**Required work:** Output the lines of the records below exactly, beginning at their first line and ending at the line with "DRPStarterKit is available through"; include no pictures.

**Records for the task:**

----------------------------------------

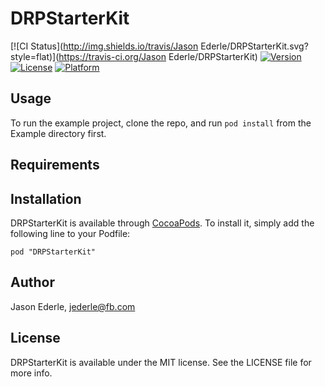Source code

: # DRPStarterKit

[![CI Status](http://img.shields.io/travis/Jason Ederle/DRPStarterKit.svg?style=flat)](https://travis-ci.org/Jason Ederle/DRPStarterKit)
[![Version](https://img.shields.io/cocoapods/v/DRPStarterKit.svg?style=flat)](http://cocoadocs.org/docsets/DRPStarterKit)
[![License](https://img.shields.io/cocoapods/l/DRPStarterKit.svg?style=flat)](http://cocoadocs.org/docsets/DRPStarterKit)
[![Platform](https://img.shields.io/cocoapods/p/DRPStarterKit.svg?style=flat)](http://cocoadocs.org/docsets/DRPStarterKit)

## Usage

To run the example project, clone the repo, and run `pod install` from the Example directory first.

## Requirements

## Installation

DRPStarterKit is available through [CocoaPods](http://cocoapods.org). To install
it, simply add the following line to your Podfile:

    pod "DRPStarterKit"

## Author

Jason Ederle, jederle@fb.com

## License

DRPStarterKit is available under the MIT license. See the LICENSE file for more info.

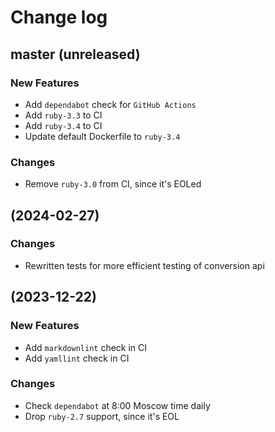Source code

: # Change log

## master (unreleased)

### New Features

* Add `dependabot` check for `GitHub Actions`
* Add `ruby-3.3` to CI
* Add `ruby-3.4` to CI
* Update default Dockerfile to `ruby-3.4`

### Changes

* Remove `ruby-3.0` from CI, since it's EOLed

## (2024-02-27)

### Changes

* Rewritten tests for more efficient testing of conversion api

## (2023-12-22)

### New Features

* Add `markdownlint` check in CI
* Add `yamllint` check in CI

### Changes

* Check `dependabot` at 8:00 Moscow time daily
* Drop `ruby-2.7` support, since it's EOL

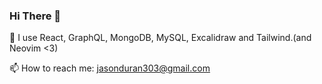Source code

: ### Hi There 👋
 
🌌 I use React, GraphQL, MongoDB, MySQL, Excalidraw and Tailwind.(and Neovim <3)


📫 How to reach me: jasonduran303@gmail.com
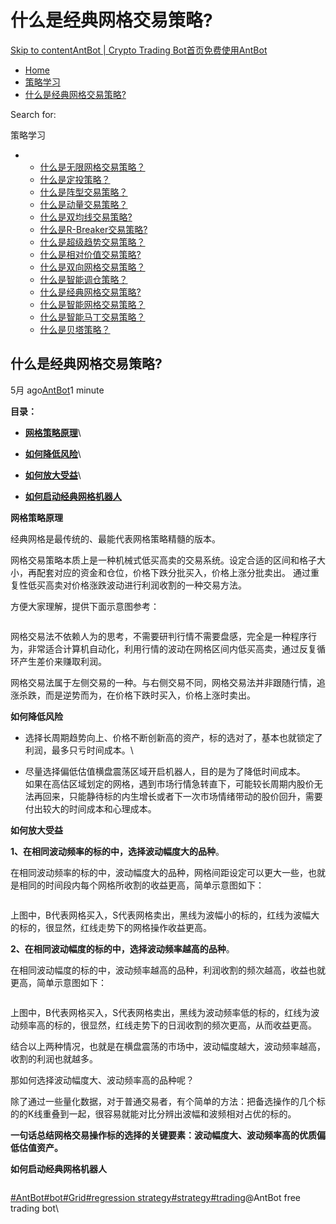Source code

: # 什么是经典网格交易策略?

[Skip to content](https://www.antrade.io/guide/docs/cn/cn\_strategy\_grid/#content)[AntBot | Crypto Trading Bot](https://www.antrade.io/guide/docs/cn/)[首页](https://www.antrade.io/guide/docs/cn/)[免费使用AntBot](https://antrade.io/)

* [Home](https://www.antrade.io/guide/docs/cn)
* [策略学习](https://www.antrade.io/guide/docs/cn/cn-strategy/)
* [什么是经典网格交易策略?](https://www.antrade.io/guide/docs/cn/cn\_strategy\_grid/)

Search for:

策略学习

*
  * [什么是无限网格交易策略？](https://www.antrade.io/guide/docs/cn/infinity\_grid/)
  * [什么是定投策略？](https://www.antrade.io/guide/docs/cn/regular\_investment/)
  * [什么是阵型交易策略？](https://www.antrade.io/guide/docs/cn/strategy\_formation/)
  * [什么是动量交易策略？](https://www.antrade.io/guide/docs/cn/strategy-momentum/)
  * [什么是双均线交易策略?](https://www.antrade.io/guide/docs/cn/d-kama/)
  * [什么是R-Breaker交易策略?](https://www.antrade.io/guide/docs/cn/r-breaker/)
  * [什么是超级趋势交易策略？](https://www.antrade.io/guide/docs/cn/supertrend/)
  * [什么是相对价值交易策略?](https://www.antrade.io/guide/docs/cn/relative-value/)
  * [什么是双向网格交易策略？](https://www.antrade.io/guide/docs/cn/cn\_strategy\_dual\_grid/)
  * [什么是智能调仓策略？](https://www.antrade.io/guide/docs/cn/cn\_strategy\_rebalancing/)
  * [什么是经典网格交易策略?](https://www.antrade.io/guide/docs/cn/cn\_strategy\_grid/)
  * [什么是智能网格交易策略？](https://www.antrade.io/guide/docs/cn/cn\_strategy\_grid\_ai/)
  * [什么是智能马丁交易策略？](https://www.antrade.io/guide/docs/cn/cn\_strategy\_dca/)
  * [什么是贝塔策略？](https://www.antrade.io/guide/docs/cn/strategy\_ai\_beta/)

## 什么是经典网格交易策略?

5月 ago[AntBot](https://www.antrade.io/guide/docs/cn/author/antbot/)1 minute

**目录：**

* [**网格策略原理**](https://www.antrade.io/guide/docs/cn/cn\_strategy\_grid/#%E7%BD%91%E6%A0%BC%E7%AD%96%E7%95%A5%E5%8E%9F%E7%90%86)\

* [**如何降低风险**](https://www.antrade.io/guide/docs/cn/cn\_strategy\_grid/#%E5%A6%82%E4%BD%95%E9%99%8D%E4%BD%8E%E9%A3%8E%E9%99%A9)\

* [**如何放大受益**](https://www.antrade.io/guide/docs/cn/cn\_strategy\_grid/#%E5%A6%82%E4%BD%95%E6%94%BE%E5%A4%A7%E5%8F%97%E7%9B%8A)\

* [**如何启动经典网格机器人**](https://www.antrade.io/guide/docs/cn/cn\_strategy\_grid/#%E5%A6%82%E4%BD%95%E5%90%AF%E5%8A%A8%E7%BB%8F%E5%85%B8%E7%BD%91%E6%A0%BC%E6%9C%BA%E5%99%A8%E4%BA%BA)

**网格策略原理**

经典网格是最传统的、最能代表网格策略精髓的版本。

网格交易策略本质上是一种机械式低买高卖的交易系统。设定合适的区间和格子大小，再配套对应的资金和仓位，价格下跌分批买入，价格上涨分批卖出。 通过重复性低买高卖对价格涨跌波动进行利润收割的一种交易方法。

方便大家理解，提供下面示意图参考：

<figure><img src="https://antrade.io/guide/docs/cn/wp-content/uploads/2022/10/%E4%BB%80%E9%BA%BC%E6%98%AF%E7%B6%B2%E6%A0%BC%E4%BA%A4%E6%98%93%E7%AD%96%E7%95%A5.gif" alt=""><figcaption></figcaption></figure>

网格交易法不依赖人为的思考，不需要研判行情不需要盘感，完全是一种程序行为，非常适合计算机自动化，利用行情的波动在网格区间内低买高卖，通过反复循环产生差价来赚取利润。

网格交易法属于左侧交易的一种。与右侧交易不同，网格交易法并非跟随行情，追涨杀跌，而是逆势而为，在价格下跌时买入，价格上涨时卖出。

**如何降低风险**

* 选择长周期趋势向上、价格不断创新高的资产，标的选对了，基本也就锁定了利润，最多只亏时间成本。\

* 尽量选择偏低估值横盘震荡区域开启机器人，目的是为了降低时间成本。\
  如果在高估区域划定的网格，遇到市场行情急转直下，可能较长周期内股价无法再回来，只能静待标的内生增长或者下一次市场情绪带动的股价回升，需要付出较大的时间成本和心理成本。

**如何放大受益**

**1、在相同波动频率的标的中，选择波动幅度大的品种**。

在相同波动频率的标的中，波动幅度大的品种，网格间距设定可以更大一些，也就是相同的时间段内每个网格所收割的收益更高，简单示意图如下：

<figure><img src="https://www.antrade.io/guide/docs/cn/wp-content/uploads/2022/12/image.png" alt=""><figcaption></figcaption></figure>

上图中，B代表网格买入，S代表网格卖出，黑线为波幅小的标的，红线为波幅大的标的，很显然，红线走势下的网格操作收益更高。

**2、在相同波动幅度的标的中，选择波动频率越高的品种**。

在相同波动幅度的标的中，波动频率越高的品种，利润收割的频次越高，收益也就更高，简单示意图如下：

<figure><img src="https://www.antrade.io/guide/docs/cn/wp-content/uploads/2022/12/image-1.png" alt=""><figcaption></figcaption></figure>

上图中，B代表网格买入，S代表网格卖出，黑线为波动频率低的标的，红线为波动频率高的标的，很显然，红线走势下的日润收割的频次更高，从而收益更高。

结合以上两种情况，也就是在横盘震荡的市场中，波动幅度越大，波动频率越高，收割的利润也就越多。

那如何选择波动幅度大、波动频率高的品种呢？

除了通过一些量化数据，对于普通交易者，有个简单的方法：把备选操作的几个标的的K线重叠到一起，很容易就能对比分辨出波幅和波频相对占优的标的。

**一句话总结网格交易操作标的选择的关键要素：波动幅度大、波动频率高的优质偏低估值资产。**

**如何启动经典网格机器人**

<figure><img src="https://www.antrade.io/guide/docs/cn/wp-content/uploads/2022/12/%E6%9C%AA%E6%A0%87%E9%A2%98-1.jpg" alt=""><figcaption></figcaption></figure>

[#AntBot](https://www.antrade.io/guide/docs/cn/tag/antbot/)[#bot](https://www.antrade.io/guide/docs/cn/tag/bot/)[#Grid](https://www.antrade.io/guide/docs/cn/tag/grid/)[#regression strategy](https://www.antrade.io/guide/docs/cn/tag/regression-strategy/)[#strategy](https://www.antrade.io/guide/docs/cn/tag/strategy/)[#trading](https://www.antrade.io/guide/docs/cn/tag/trading/)@AntBot free trading bot\
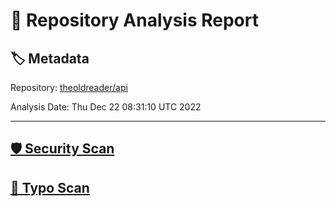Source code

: # 🧪 Repository Analysis Report

## 🏷️ Metadata

Repository:
[theoldreader/api](https://github.com/theoldreader/api)

Analysis Date:
Thu Dec 22 08:31:10 UTC 2022

---

## [🛡️ Security Scan](./security)


## [🚫 Typo Scan](./typos)



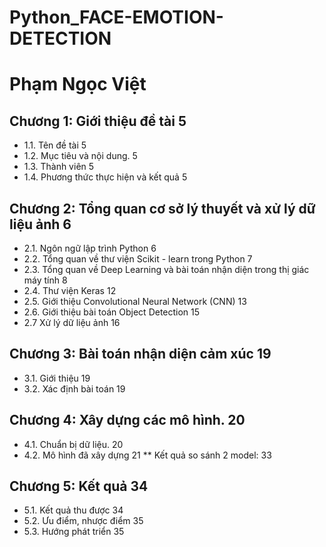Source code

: # Python_FACE-EMOTION-DETECTION
# Phạm Ngọc Việt
## Chương 1: Giới thiệu đề tài	5
* 1.1. Tên đề tài	5
* 1.2. Mục tiêu và nội dung.	5
* 1.3. Thành viên	5
* 1.4. Phương thức thực hiện và kết quả	5
## Chương 2: Tổng quan cơ sở lý thuyết và xử lý dữ liệu ảnh	6
* 2.1. Ngôn ngữ lập trình Python	6
* 2.2. Tổng quan về thư viện Scikit - learn trong Python	7
* 2.3. Tổng quan về Deep Learning và bài toán nhận diện trong thị giác máy tính	8
* 2.4. Thư viện Keras	12
* 2.5. Giới thiệu Convolutional Neural Network (CNN)	13
* 2.6. Giới thiệu bài toán Object Detection	15
* 2.7 Xử lý dữ liệu ảnh	16
## Chương 3: Bài toán nhận diện cảm xúc	19
* 3.1. Giới thiệu	19
* 3.2. Xác định bài toán	19
## Chương 4: Xây dựng các mô hình.	20
* 4.1. Chuẩn bị dữ liệu.	20
* 4.2. Mô hình đã xây dựng	21
** Kết quả so sánh 2 model:	33
## Chương 5: Kết quả	34
* 5.1. Kết quả thu được	34
* 5.2. Ưu điểm, nhược điểm	35
* 5.3. Hướng phát triển	35
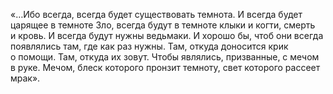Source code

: <!--2025-05-25 10:25:50--><!--pdate:2013-->
«…Ибо всегда, всегда будет существовать темнота. И всегда будет царящее в темноте Зло, всегда будут в темноте клыки и когти, смерть и кровь. И всегда будут нужны ведьмаки. И хорошо бы, чтоб они всегда появлялись там, где как раз нужны. Там, откуда доносится крик о помощи. Там, откуда их зовут. Чтобы являлись, призванные, с мечом в руке. Мечом, блеск которого пронзит темноту, свет которого рассеет мрак».
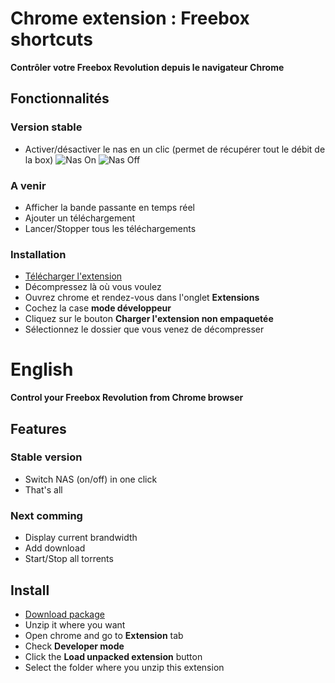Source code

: # Chrome extension : Freebox shortcuts


**Contrôler votre Freebox Revolution depuis le navigateur Chrome**

## Fonctionnalités
### Version stable
 - Activer/désactiver le nas en un clic (permet de récupérer tout le débit de la box)
![Nas On](http://up.studio-dev.fr/_/extensionchrome1.png) ![Nas Off](http://up.studio-dev.fr/_/extensionchrome2.png)


### A venir
 - Afficher la bande passante en temps réel
 - Ajouter un téléchargement
 - Lancer/Stopper tous les téléchargements

### Installation
 - [Télécharger l'extension](https://github.com/studiodev/freebox-nas-chrome-extension/zipball/master)
 - Décompressez là où vous voulez
 - Ouvrez chrome et rendez-vous dans l'onglet **Extensions**
 - Cochez la case **mode développeur**
 - Cliquez sur le bouton **Charger l'extension non empaquetée**
 - Sélectionnez le dossier que vous venez de décompresser


# English
**Control your Freebox Revolution from Chrome browser**

## Features
### Stable version
 - Switch NAS (on/off) in one click
 - That's all 

### Next comming
 - Display current brandwidth
 - Add download
 - Start/Stop all torrents

## Install
 - [Download package](https://github.com/studiodev/freebox-nas-chrome-extension/zipball/master)
 - Unzip it where you want
 - Open chrome and go to **Extension** tab
 - Check **Developer mode**
 - Click the **Load unpacked extension** button
 - Select the folder where you unzip this extension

----------------------------------------

**Answer to this exercise:**
Source code

: # DRPStarterKit

[![CI Status](http://img.shields.io/travis/Jason Ederle/DRPStarterKit.svg?style=flat)](https://travis-ci.org/Jason Ederle/DRPStarterKit)
[![Version](https://img.shields.io/cocoapods/v/DRPStarterKit.svg?style=flat)](http://cocoadocs.org/docsets/DRPStarterKit)
[![License](https://img.shields.io/cocoapods/l/DRPStarterKit.svg?style=flat)](http://cocoadocs.org/docsets/DRPStarterKit)
[![Platform](https://img.shields.io/cocoapods/p/DRPStarterKit.svg?style=flat)](http://cocoadocs.org/docsets/DRPStarterKit)

## Usage

To run the example project, clone the repo, and run `pod install` from the Example directory first.

## Requirements

## Installation

DRPStarterKit is available through [CocoaPods](http://cocoapods.org). To install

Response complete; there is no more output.